Out of the 30 credits needed for a High School diploma, students will be required to get four from e-learning courses starting in the 2020-21 school year.
Minister of Education Stephen Lecce has announced plans to increase student access to high-quality public education and work to turn Ontario into a “global leader” of modern and digital education. “Before the launch of the new online learning program, the province will be consulting with Ontarians to ensure our approach to online learning will meet the needs of students and educators,” the provincial government says in a press release.
The government explains that students will be required to take two online credits to graduate from secondary school starting next year. “Students that graduate in the 2023-2024 school year will be the first cohort that are required to complete online courses,” the provincial government explains. “Online courses can begin counting toward students’ graduation requirements beginning in September 2020.”
The government points out that e-learning has been used by some high school students to earn credits since 2004. CBC reported in April that, on average, five-percent of students per high school are currently enrolled in online courses.

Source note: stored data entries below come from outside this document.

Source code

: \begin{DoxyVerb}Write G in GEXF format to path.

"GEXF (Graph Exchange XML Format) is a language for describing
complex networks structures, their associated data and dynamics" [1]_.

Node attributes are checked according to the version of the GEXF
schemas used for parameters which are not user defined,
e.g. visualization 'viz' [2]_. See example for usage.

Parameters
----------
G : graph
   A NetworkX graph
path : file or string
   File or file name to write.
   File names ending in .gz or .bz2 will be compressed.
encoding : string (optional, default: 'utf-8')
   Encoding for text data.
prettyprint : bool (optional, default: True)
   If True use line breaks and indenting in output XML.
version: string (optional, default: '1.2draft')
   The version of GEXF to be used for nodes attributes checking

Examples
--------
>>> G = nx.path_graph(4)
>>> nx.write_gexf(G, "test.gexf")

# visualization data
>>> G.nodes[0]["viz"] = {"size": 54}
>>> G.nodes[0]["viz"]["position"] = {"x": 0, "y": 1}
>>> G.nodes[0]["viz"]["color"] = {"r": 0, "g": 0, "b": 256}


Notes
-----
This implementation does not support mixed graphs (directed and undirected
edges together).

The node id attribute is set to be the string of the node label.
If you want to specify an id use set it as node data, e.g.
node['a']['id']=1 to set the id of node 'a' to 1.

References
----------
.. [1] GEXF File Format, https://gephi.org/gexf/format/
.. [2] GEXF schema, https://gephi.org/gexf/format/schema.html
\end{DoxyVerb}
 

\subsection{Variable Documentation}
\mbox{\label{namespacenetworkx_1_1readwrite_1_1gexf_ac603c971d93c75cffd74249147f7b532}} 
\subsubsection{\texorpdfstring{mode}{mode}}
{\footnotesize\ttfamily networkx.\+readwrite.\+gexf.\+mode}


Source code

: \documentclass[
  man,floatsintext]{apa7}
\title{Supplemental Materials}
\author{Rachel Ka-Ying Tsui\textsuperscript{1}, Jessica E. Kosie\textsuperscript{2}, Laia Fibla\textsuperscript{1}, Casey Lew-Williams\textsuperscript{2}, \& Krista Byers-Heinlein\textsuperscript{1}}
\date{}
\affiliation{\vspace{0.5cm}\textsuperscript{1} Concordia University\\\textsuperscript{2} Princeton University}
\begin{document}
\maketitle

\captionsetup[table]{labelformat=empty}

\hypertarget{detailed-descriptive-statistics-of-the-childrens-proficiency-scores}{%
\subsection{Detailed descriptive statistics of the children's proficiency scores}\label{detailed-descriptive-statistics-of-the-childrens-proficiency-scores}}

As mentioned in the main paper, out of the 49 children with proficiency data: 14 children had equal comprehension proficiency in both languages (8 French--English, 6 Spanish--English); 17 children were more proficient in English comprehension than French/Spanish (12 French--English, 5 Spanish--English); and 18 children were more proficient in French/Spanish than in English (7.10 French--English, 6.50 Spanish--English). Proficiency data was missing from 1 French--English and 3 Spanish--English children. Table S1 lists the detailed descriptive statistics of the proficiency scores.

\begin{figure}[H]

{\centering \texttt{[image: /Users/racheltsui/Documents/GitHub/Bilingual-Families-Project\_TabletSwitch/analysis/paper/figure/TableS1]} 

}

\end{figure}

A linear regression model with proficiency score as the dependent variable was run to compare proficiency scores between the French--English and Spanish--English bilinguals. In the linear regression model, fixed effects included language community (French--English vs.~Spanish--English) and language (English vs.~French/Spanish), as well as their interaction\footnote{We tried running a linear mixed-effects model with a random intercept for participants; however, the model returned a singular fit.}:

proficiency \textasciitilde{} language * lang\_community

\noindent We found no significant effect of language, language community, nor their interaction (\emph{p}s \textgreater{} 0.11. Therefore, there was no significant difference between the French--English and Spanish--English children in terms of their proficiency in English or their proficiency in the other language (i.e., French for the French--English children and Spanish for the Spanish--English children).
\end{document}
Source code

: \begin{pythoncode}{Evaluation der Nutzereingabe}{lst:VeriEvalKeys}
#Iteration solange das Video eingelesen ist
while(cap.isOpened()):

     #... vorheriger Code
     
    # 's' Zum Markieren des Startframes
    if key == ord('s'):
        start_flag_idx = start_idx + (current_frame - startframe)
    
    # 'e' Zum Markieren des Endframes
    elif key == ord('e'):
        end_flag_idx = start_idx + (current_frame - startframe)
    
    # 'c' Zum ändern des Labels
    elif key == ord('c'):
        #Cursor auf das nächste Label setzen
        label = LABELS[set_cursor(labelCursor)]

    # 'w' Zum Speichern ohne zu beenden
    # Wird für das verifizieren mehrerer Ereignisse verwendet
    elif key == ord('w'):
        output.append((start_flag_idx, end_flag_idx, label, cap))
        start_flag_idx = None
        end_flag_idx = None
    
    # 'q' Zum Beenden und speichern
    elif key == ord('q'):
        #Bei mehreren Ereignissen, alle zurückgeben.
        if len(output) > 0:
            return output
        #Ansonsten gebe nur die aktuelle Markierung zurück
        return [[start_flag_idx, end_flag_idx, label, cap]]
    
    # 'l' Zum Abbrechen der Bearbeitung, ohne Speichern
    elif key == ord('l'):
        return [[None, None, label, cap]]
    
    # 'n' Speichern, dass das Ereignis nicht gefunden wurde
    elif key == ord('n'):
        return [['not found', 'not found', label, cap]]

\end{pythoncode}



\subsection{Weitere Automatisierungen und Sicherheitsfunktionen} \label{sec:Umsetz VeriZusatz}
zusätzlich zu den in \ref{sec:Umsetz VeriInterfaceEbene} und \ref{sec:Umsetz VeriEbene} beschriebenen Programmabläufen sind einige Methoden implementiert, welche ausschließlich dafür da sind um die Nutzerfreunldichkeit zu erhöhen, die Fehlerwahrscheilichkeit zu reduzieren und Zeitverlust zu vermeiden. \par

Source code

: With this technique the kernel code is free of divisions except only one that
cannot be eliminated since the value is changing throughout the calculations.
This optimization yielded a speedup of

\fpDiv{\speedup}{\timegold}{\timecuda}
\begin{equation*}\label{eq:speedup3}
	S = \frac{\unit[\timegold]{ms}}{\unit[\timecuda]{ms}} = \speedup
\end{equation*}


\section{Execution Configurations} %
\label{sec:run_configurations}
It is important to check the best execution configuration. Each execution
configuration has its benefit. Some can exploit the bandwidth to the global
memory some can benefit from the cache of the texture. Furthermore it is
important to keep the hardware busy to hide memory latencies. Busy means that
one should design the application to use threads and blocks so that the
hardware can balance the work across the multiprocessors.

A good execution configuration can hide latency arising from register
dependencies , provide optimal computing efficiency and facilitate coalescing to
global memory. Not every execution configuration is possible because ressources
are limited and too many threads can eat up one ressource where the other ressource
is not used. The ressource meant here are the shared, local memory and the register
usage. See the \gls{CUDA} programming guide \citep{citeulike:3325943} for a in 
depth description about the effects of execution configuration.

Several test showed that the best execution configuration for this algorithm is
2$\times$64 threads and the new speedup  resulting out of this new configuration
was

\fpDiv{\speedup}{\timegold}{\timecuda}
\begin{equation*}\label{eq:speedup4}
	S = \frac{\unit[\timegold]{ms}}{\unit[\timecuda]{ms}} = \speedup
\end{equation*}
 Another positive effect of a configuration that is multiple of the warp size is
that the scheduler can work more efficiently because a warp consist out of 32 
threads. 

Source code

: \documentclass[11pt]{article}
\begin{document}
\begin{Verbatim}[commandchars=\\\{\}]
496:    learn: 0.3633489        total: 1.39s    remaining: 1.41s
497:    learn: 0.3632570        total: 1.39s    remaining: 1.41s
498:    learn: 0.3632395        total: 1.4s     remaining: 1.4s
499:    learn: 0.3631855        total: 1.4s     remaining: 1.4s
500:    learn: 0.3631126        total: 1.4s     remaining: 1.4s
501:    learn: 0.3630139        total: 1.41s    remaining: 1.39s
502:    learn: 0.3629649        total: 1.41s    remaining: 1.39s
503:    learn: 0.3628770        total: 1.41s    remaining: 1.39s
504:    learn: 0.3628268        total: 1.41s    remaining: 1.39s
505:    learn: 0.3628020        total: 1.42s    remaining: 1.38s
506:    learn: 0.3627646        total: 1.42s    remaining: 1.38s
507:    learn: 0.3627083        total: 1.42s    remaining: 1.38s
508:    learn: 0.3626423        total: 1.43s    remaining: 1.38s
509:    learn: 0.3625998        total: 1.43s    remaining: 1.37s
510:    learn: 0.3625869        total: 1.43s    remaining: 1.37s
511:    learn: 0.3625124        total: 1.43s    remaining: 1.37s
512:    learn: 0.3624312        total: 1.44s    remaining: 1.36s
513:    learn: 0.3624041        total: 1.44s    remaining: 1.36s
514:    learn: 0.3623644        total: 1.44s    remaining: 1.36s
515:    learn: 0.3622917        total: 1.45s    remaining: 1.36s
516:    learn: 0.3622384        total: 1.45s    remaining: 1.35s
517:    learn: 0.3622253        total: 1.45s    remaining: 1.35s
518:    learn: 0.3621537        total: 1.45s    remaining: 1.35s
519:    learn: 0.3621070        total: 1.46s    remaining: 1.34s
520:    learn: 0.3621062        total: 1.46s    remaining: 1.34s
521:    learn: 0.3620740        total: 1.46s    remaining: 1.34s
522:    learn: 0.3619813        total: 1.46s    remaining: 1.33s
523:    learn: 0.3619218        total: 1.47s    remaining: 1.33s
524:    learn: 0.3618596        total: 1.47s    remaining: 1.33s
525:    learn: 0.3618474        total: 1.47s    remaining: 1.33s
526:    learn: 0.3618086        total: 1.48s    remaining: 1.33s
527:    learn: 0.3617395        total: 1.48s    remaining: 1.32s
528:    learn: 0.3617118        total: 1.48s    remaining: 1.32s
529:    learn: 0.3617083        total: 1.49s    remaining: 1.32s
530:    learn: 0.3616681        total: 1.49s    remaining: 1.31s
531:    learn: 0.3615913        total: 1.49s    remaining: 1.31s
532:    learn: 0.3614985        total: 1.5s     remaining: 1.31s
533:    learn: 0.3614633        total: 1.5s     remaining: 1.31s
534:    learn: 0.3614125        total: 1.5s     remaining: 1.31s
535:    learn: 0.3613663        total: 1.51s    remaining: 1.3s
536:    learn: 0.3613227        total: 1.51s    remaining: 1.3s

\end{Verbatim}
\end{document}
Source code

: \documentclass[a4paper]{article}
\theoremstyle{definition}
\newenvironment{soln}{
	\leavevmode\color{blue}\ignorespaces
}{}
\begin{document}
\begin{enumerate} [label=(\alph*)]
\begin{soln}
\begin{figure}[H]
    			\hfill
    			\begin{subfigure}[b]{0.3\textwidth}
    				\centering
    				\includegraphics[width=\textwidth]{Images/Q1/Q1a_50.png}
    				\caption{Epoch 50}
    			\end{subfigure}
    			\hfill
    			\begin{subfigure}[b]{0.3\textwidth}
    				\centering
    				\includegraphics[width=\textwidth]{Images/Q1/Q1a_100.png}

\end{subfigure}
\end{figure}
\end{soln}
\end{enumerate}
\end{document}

The provincial government notes that there’s been a 17-percent increase in online course enrollment year-over-year since 2011. CBC added in their report that some students were having trouble learning so independently.
Lecce says the world is changing rapidly and students need to have the ability to learn and thrive in a world dominated by technology. “To succeed in this environment, it is important students graduate with the skills and technological fluency they need in a competitive global labour market,” he says. “This plan will provide more course offerings – including S.T.E.M. (Science, Technology, Engineering and Math) courses – that will benefit students well beyond the classroom.”
The government says that by expanding access to high-quality, teacher-supported online learning students will have access to a wider variety of courses, no matter where they live or go to school. They say students will also be able to learn about topics that interest them “through modular course designs or standalone mini-modules in topics like financial literacy and coding.”
“Employers are looking for people who understand the importance of technology and can use it in ways that will help their businesses thrive in a competitive, globally-connected economy,” the government says. They say that e-learning is one important way that students can develop these skills that will help them once they graduate.